## Exercise goal
Every entry below should be written out again exactly.

***** Source material *****

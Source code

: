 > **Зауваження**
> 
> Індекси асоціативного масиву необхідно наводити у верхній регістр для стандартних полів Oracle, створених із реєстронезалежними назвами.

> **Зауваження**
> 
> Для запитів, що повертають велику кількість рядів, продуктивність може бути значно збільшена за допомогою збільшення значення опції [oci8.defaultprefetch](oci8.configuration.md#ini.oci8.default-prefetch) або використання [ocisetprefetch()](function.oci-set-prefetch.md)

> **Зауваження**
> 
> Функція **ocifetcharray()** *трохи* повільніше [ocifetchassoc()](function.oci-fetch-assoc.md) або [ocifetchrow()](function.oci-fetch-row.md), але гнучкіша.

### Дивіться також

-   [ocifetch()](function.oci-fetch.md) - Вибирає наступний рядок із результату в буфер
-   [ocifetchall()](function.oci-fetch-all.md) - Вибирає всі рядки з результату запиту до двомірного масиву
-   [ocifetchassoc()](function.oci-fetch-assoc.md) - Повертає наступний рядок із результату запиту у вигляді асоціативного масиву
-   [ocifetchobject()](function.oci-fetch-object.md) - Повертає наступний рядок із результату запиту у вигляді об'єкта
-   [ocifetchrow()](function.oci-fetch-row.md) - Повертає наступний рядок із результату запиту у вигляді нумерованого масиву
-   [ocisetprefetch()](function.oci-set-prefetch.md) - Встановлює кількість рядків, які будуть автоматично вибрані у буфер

*****

## Final answer
Source code

: > **Зауваження**
> 
> Індекси асоціативного масиву необхідно наводити у верхній регістр для стандартних полів Oracle, створених із реєстронезалежними назвами.

> **Зауваження**
> 
> Для запитів, що повертають велику кількість рядів, продуктивність може бути значно збільшена за допомогою збільшення значення опції [oci8.defaultprefetch](oci8.configuration.md#ini.oci8.default-prefetch) або використання [ocisetprefetch()](function.oci-set-prefetch.md)

> **Зауваження**
> 
> Функція **ocifetcharray()** *трохи* повільніше [ocifetchassoc()](function.oci-fetch-assoc.md) або [ocifetchrow()](function.oci-fetch-row.md), але гнучкіша.

### Дивіться також

-   [ocifetch()](function.oci-fetch.md) - Вибирає наступний рядок із результату в буфер
-   [ocifetchall()](function.oci-fetch-all.md) - Вибирає всі рядки з результату запиту до двомірного масиву
-   [ocifetchassoc()](function.oci-fetch-assoc.md) - Повертає наступний рядок із результату запиту у вигляді асоціативного масиву
-   [ocifetchobject()](function.oci-fetch-object.md) - Повертає наступний рядок із результату запиту у вигляді об'єкта
-   [ocifetchrow()](function.oci-fetch-row.md) - Повертає наступний рядок із результату запиту у вигляді нумерованого масиву
-   [ocisetprefetch()](function.oci-set-prefetch.md) - Встановлює кількість рядків, які будуть автоматично вибрані у буфер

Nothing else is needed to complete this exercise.